Les commandants militaires brésiliens affirment que Bolsonaro a présenté un plan visant à annuler les élections de 2022

SAO PAULO (AP) — Les principaux commandants militaires brésiliens ont annoncé à la police que l'ancien président Jair Bolsonaro leur avait donné un… Prévoyez d’inverser les résultats Il a perdu les élections de 2022, mais ils ont refusé et l’ont prévenu qu’ils l’arrêteraient s’il essayait, selon des documents judiciaires publiés vendredi.

Les témoignages des anciens commandants de l'armée et de l'air de Bolsonaro à la police, publiés par la Cour suprême, incluent les premières références directes au leader de droite en tant que participant actif à un complot visant à ignorer les résultats des élections d'octobre 2022 remportées par son rival. L'actuel président Luiz Inácio Lula da Silva.

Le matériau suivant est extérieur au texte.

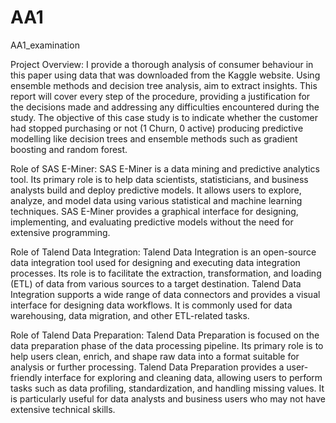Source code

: # AA1
AA1_examination

Project Overview:
I provide a thorough analysis of consumer behaviour in this paper using data that was downloaded from the Kaggle website. Using ensemble methods and decision tree analysis, aim to extract insights. This report will cover every step of the procedure, providing a justification for the decisions made and addressing any difficulties encountered during the study. The objective of this case study is to indicate whether the customer had stopped purchasing or not (1 Churn, 0 active) producing predictive modelling like decision trees and ensemble methods such as gradient boosting and random forest.

Role of SAS E-Miner: 
SAS E-Miner is a data mining and predictive analytics tool. Its primary role is to help data scientists, statisticians, and business analysts build and deploy predictive models. It allows users to explore, analyze, and model data using various statistical and machine learning techniques. SAS E-Miner provides a graphical interface for designing, implementing, and evaluating predictive models without the need for extensive programming.

Role of Talend Data Integration:
Talend Data Integration is an open-source data integration tool used for designing and executing data integration processes. Its role is to facilitate the extraction, transformation, and loading (ETL) of data from various sources to a target destination. Talend Data Integration supports a wide range of data connectors and provides a visual interface for designing data workflows. It is commonly used for data warehousing, data migration, and other ETL-related tasks.

Role of Talend Data Preparation:
Talend Data Preparation is focused on the data preparation phase of the data processing pipeline. Its primary role is to help users clean, enrich, and shape raw data into a format suitable for analysis or further processing. Talend Data Preparation provides a user-friendly interface for exploring and cleaning data, allowing users to perform tasks such as data profiling, standardization, and handling missing values. It is particularly useful for data analysts and business users who may not have extensive technical skills.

Déclarations des chefs militaires à l'époque Bolsonaro Outre ses problèmes juridiques en tant que procureur Cherchant à trouver des liens entre le leader d'extrême droite et Émeutes du 8 janvier 2023 Qui a détruit des bâtiments gouvernementaux dans la capitale, Brasilia, une semaine après l'investiture de Lula.

Un rapport de la police fédérale indique que l'ancien chef de l'armée Marco Antonio Freire Gomez a déclaré que lui et d'autres hauts responsables militaires avaient assisté à plusieurs réunions imprévues de dernière minute au palais présidentiel après le deuxième tour des élections « au cours desquelles le président de l'époque, Jair Bolsonaro, avait offert la possibilité d'utiliser outils juridiques… concernant le processus électoral.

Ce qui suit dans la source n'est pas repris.